Contrary to what some believe, newspapers and the journalism they bring to print, mobile, tablet, and the web aren’t dead. Much like video didn’t kill the radio star, it seems the internet hasn’t fully slayed traditional media.
That means for that for the time being, I can still read my favourite music magazine, Uncut.
I won’t get on a plane (or into a bathtub) without it.
Modern Music for Middle-Aged People
Uncut’s editor, Allan Jones, launched the magazine in 1997 when he grew tired of the ‘laddish’ culture of Britpop and sought a way to write about the music – and films – that he was interested in.
Talking about the launch of Uncut to Press Gazette in 2007, Jones said: “The idea for Uncut came from my own disenchantment about what I was doing with Melody Maker. There was a publishing initiative to make the audience younger; I was getting older and they wanted to take the readers further away from me.
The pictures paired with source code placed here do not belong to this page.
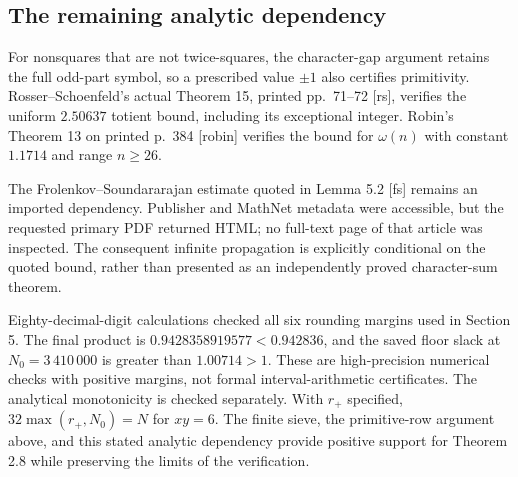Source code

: \documentclass[10pt]{article}
\begin{document}
\subsection*{The remaining analytic dependency}
For nonsquares that are not twice-squares, the character-gap argument retains the full odd-part symbol, so a prescribed value \(\pm1\) also certifies primitivity. Rosser–Schoenfeld’s actual Theorem 15, printed pp. 71–72 [rs], verifies the uniform \(2.50637\) totient bound, including its exceptional integer. Robin’s Theorem 13 on printed p. 384 [robin] verifies the bound for \(\omega(n)\) with constant \(1.1714\) and range \(n\geq26\).\par
The Frolenkov–Soundararajan estimate quoted in Lemma 5.2 [fs] remains an imported dependency. Publisher and MathNet metadata were accessible, but the requested primary PDF returned HTML; no full-text page of that article was inspected. The consequent infinite propagation is explicitly conditional on the quoted bound, rather than presented as an independently proved character-sum theorem.\par
Eighty-decimal-digit calculations checked all six rounding margins used in Section 5. The final product is \(0.9428358919577<0.942836\), and the saved floor slack at \(N_0=3\,410\,000\) is greater than \(1.00714>1\). These are high-precision numerical checks with positive margins, not formal interval-arithmetic certificates. The analytical monotonicity is checked separately. With \(r_+\) specified, \(32\max(r_+,N_0)=N\) for \(xy=6\). The finite sieve, the primitive-row argument above, and this stated analytic dependency provide positive support for Theorem 2.8 while preserving the limits of the verification.\par
\end{document}

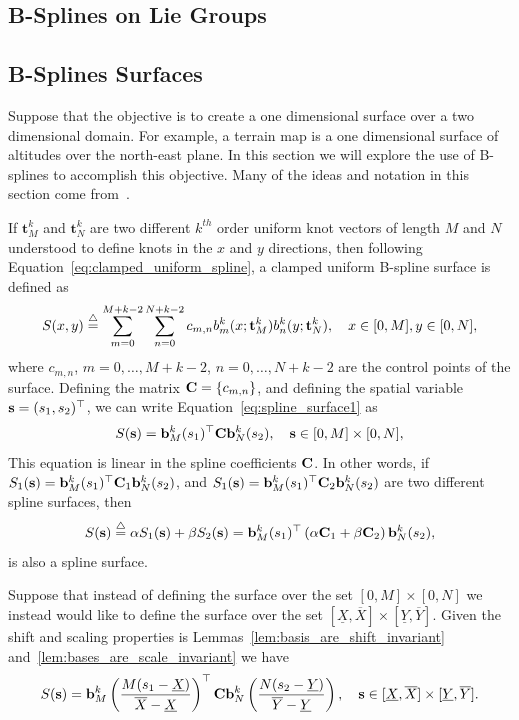 \subsection{B-Splines on Lie Groups}

\subsection{B-Splines Surfaces}

Suppose that the objective is to create a one dimensional surface over a two dimensional domain.  For example, a terrain map is a one dimensional surface of altitudes over the north-east plane.  In this section we will explore the use of B-splines to accomplish this objective. Many of the ideas and notation in this section come from~\cite{RodriguesTsiogkasAguiar20}.

If $\mathbf{t}_M^k$ and $\mathbf{t}_N^k$ are two different $k^{th}$ order uniform knot vectors of length $M$ and $N$ understood to define knots in the $x$ and $y$ directions, then following Equation~\eqref{eq:clamped_uniform_spline}, a clamped uniform B-spline surface is defined as 
\begin{equation}\label{eq:spline_surface1}
S(x, y) \defeq \sum_{m=0}^{M+k-2} \sum_{n=0}^{N+k-2} c_{m,n} b^k_m(x; \mathbf{t}_M^k) b^k_n(y; \mathbf{t}_N^k), \quad x\in[0,M], y\in[0, N],
\end{equation}
where $c_{m, n}$, $m=0, \dots, M+k-2$, $n=0, \dots, N+k-2$ are the control points of the surface.  Defining the matrix $\mathbf{C}=\{c_{m,n}\}$, and defining the spatial variable $\mathbf{s} = (s_1, s_2)^\top$, we can write Equation~\eqref{eq:spline_surface1} as
\begin{equation}\label{eq:spline_surface2}
S(\sbf) = \bbf^k_M(s_1)^\top \Cbf \bbf^k_N(s_2), \quad \sbf\in[0, M]\times[0, N],
\end{equation}
This equation is linear in the spline coefficients $\mathbf{C}$.  In other words, if $S_1(\mathbf{s})=\mathbf{b}^k_M(s_1)^\top \mathbf{C}_1 \mathbf{b}^k_N(s_2)$, and $S_1(\mathbf{s})=\mathbf{b}^k_M(s_1)^\top \mathbf{C}_2 \mathbf{b}^k_N(s_2)$ are two different spline surfaces, then 
\[
S(\mathbf{s})\stackrel{\triangle}{=} \alpha S_1(\mathbf{s}) + \beta S_2(\mathbf{s}) = \mathbf{b}^k_M(s_1)^\top \left(\alpha\mathbf{C}_1 + \beta\mathbf{C}_2\right) \mathbf{b}^k_N(s_2),
\]
is also a spline surface.

Suppose that instead of defining the surface over the set $[0, M]\times[0, N]$ we instead would like to define the surface over the set $[\underline{X}, \overline{X}]\times[\underline{Y}, \overline{Y}]$.  Given the shift and scaling properties is Lemmas~\ref{lem:basis_are_shift_invariant} and~\ref{lem:bases_are_scale_invariant} we have 
\begin{equation}\label{eq:spline_surface3}
S(\sbf) = \bbf^k_M\left(\frac{M(s_1-\underline{X})}{\overline{X}-\underline{X}}\right)^\top \Cbf \bbf^k_N\left(\frac{N(s_2-\underline{Y})}{\overline{Y}-\underline{Y}}\right), \quad \sbf\in[\underline{X}, \overline{X}]\times[\underline{Y}, \overline{Y}].
\end{equation}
It seemed like an impassable bridge.”
A Wide Variety of Artists
Jones and his staff of editors have an encyclopedic knowledge of old and new music and the magazine seamlessly bridges the gap between the two.
That means an article about David Bowie’s Diamond Dogs 1973 TV Special can be followed by a feature on The Eagulls, a post punk band from Leeds formed in 2010.
Why We Love It
• Jones is a great story teller and in each issue shares an encounter about his most memorable interviews with music legends
• The magazine comes with a free CD featuring new (and sometimes old) music
• An extensive review section of each month’s new music
IPC Media has confirmed that Allan Jones is stepping down as editor at the end of May and that John Mulvey, current deputy editor, will be stepping up as the magazine’s new editor.
Considering that Jones’ launched the magazine and guided it to it success, what all this means for the magazine’s future, is hard to say.
One thing is certain: I’ll miss Jones and his great stories.